--- Given data Enclosed Below ---

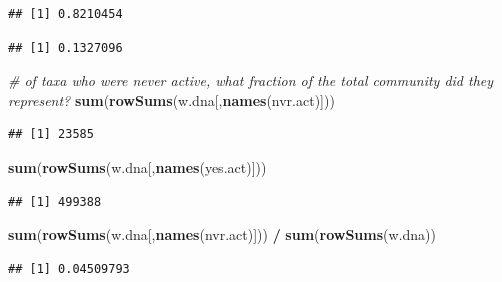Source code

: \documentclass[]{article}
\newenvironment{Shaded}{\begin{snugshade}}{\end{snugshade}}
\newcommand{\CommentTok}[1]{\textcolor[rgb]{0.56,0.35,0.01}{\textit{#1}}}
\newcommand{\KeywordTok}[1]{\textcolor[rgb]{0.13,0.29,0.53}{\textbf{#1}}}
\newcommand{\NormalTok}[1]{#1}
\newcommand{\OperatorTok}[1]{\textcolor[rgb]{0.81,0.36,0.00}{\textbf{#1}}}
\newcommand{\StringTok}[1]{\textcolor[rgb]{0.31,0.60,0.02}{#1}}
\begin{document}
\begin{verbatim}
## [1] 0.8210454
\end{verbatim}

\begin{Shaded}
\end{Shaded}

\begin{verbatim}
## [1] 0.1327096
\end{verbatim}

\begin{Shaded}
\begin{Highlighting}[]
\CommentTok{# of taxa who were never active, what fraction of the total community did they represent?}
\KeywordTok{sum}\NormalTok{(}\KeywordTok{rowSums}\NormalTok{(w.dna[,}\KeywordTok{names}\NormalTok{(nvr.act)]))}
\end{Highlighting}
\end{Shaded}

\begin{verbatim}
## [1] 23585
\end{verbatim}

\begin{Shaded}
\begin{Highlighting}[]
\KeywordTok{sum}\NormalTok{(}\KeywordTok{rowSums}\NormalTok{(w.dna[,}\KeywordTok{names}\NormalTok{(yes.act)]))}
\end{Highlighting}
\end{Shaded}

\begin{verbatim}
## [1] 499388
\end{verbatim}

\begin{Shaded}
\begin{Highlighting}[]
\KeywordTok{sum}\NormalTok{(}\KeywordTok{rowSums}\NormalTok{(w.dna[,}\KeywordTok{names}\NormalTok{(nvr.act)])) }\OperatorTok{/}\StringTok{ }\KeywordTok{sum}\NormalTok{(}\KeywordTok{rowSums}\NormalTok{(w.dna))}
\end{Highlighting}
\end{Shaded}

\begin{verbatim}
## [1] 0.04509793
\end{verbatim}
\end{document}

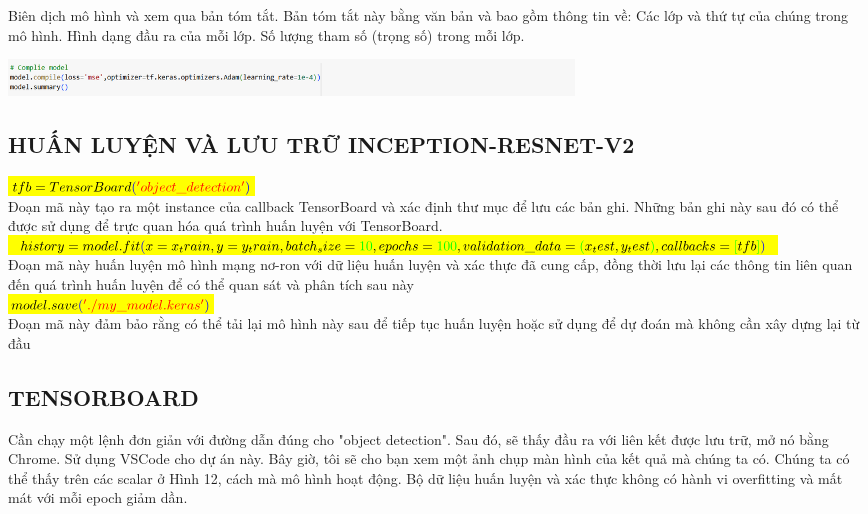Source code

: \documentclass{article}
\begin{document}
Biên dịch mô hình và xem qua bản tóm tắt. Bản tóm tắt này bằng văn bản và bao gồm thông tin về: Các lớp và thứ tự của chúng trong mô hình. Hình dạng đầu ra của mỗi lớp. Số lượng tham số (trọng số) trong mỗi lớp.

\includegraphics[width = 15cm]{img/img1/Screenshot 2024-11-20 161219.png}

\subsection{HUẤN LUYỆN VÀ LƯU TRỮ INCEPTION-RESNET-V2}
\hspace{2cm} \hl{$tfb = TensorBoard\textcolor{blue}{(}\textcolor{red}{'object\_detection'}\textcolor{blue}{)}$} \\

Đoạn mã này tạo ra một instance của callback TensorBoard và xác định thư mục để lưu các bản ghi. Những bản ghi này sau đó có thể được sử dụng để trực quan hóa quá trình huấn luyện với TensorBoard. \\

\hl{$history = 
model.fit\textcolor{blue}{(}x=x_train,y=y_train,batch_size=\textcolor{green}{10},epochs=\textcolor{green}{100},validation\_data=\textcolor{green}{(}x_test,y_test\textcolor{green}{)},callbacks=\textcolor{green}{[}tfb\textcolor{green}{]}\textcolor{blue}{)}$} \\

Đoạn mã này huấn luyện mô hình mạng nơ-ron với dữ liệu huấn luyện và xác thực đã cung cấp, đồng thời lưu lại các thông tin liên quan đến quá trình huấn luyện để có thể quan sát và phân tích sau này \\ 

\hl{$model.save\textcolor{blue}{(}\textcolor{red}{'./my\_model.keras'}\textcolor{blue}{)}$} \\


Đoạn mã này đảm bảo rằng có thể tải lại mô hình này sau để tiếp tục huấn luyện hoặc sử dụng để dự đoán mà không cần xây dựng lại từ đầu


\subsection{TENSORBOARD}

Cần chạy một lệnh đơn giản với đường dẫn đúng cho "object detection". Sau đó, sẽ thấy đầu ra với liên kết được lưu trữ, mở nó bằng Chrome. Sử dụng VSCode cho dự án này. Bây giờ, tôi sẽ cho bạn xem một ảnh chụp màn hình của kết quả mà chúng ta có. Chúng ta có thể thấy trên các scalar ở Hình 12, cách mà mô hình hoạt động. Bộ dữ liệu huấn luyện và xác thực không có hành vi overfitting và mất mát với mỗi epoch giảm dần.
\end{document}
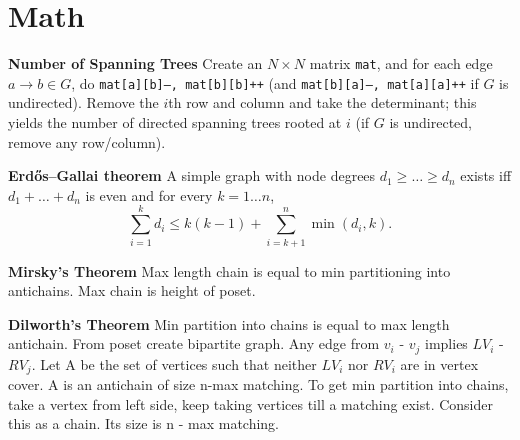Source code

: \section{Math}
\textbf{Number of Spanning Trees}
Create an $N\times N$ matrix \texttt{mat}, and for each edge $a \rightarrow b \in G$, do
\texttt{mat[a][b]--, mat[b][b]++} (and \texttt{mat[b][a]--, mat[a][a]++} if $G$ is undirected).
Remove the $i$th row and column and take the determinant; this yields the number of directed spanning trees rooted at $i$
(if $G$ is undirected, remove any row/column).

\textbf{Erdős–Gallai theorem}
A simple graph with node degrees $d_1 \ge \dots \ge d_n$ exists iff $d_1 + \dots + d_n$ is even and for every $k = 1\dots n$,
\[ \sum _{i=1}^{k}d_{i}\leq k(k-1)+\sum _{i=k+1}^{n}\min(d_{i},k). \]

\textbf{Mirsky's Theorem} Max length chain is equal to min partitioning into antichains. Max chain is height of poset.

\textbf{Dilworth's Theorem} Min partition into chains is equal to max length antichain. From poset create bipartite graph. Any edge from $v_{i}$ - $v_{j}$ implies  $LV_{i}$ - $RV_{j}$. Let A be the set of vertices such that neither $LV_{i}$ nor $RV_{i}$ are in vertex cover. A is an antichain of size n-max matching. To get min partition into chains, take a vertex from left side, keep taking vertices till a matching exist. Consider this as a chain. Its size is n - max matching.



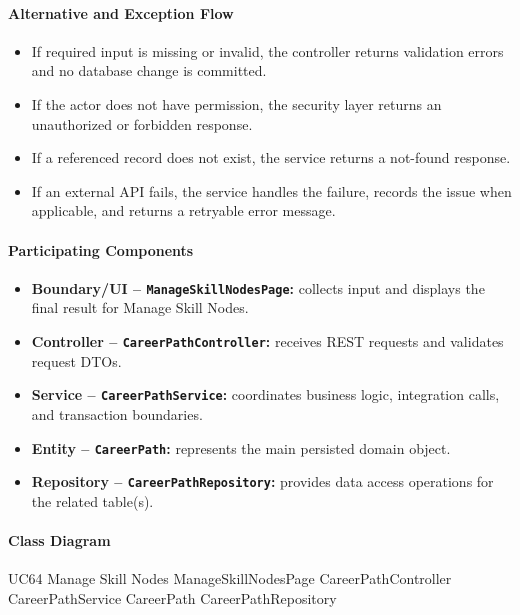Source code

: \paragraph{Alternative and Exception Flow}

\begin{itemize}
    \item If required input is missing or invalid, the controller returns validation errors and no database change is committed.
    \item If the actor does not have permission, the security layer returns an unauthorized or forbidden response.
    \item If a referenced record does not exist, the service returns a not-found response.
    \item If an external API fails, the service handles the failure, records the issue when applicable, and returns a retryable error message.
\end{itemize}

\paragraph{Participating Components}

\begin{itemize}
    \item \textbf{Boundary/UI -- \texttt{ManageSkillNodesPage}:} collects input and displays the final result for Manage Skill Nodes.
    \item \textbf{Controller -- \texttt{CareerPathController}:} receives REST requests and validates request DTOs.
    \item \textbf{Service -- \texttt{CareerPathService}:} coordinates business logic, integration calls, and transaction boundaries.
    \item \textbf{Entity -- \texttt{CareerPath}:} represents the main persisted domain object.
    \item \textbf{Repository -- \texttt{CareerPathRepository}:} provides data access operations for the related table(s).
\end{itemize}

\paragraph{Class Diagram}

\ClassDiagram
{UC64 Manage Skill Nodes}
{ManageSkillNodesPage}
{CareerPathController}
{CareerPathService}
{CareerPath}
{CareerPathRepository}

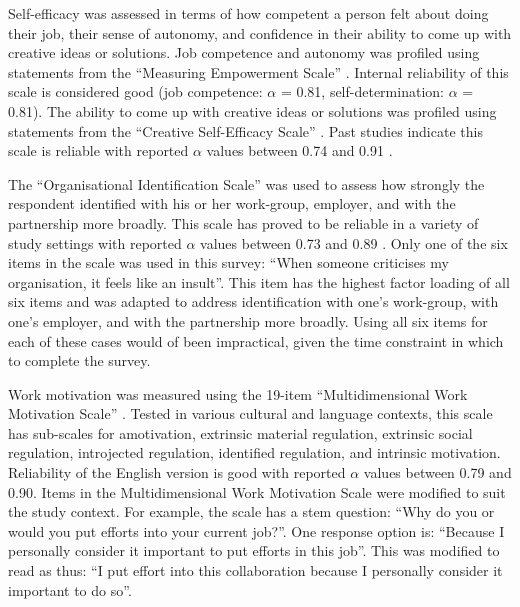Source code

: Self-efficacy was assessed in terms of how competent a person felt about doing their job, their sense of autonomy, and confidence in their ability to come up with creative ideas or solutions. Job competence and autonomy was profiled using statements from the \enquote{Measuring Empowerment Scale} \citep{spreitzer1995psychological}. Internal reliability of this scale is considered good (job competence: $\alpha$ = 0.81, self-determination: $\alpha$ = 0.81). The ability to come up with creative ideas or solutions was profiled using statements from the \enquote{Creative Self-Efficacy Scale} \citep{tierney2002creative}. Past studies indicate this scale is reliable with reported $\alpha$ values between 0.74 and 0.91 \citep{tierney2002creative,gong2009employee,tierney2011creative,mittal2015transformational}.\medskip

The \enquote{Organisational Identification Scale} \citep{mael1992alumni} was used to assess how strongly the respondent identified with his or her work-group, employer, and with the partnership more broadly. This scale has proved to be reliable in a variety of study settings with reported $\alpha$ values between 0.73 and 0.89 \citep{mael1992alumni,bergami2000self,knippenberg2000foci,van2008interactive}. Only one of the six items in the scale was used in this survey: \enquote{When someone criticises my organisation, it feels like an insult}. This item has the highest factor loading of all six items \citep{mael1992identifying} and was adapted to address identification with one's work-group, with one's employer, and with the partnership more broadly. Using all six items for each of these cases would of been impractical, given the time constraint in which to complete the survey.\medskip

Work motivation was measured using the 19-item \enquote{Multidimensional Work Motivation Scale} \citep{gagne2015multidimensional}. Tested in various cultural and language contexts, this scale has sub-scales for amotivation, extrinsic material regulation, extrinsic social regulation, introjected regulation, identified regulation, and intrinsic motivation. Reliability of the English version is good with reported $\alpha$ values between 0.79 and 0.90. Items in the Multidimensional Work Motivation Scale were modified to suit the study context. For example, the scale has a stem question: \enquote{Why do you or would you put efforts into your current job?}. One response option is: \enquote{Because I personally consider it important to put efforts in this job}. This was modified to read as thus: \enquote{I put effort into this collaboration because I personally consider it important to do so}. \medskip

--- End of Enclosed Given data ---

About this task |
Using the entries above, return each line in which the word "were" occurs.

Response below |
\CommentTok{# of taxa who were never active, what fraction of the total community did they represent?}
Work motivation was measured using the 19-item \enquote{Multidimensional Work Motivation Scale} \citep{gagne2015multidimensional}. Tested in various cultural and language contexts, this scale has sub-scales for amotivation, extrinsic material regulation, extrinsic social regulation, introjected regulation, identified regulation, and intrinsic motivation. Reliability of the English version is good with reported $\alpha$ values between 0.79 and 0.90. Items in the Multidimensional Work Motivation Scale were modified to suit the study context. For example, the scale has a stem question: \enquote{Why do you or would you put efforts into your current job?}. One response option is: \enquote{Because I personally consider it important to put efforts in this job}. This was modified to read as thus: \enquote{I put effort into this collaboration because I personally consider it important to do so}. \medskip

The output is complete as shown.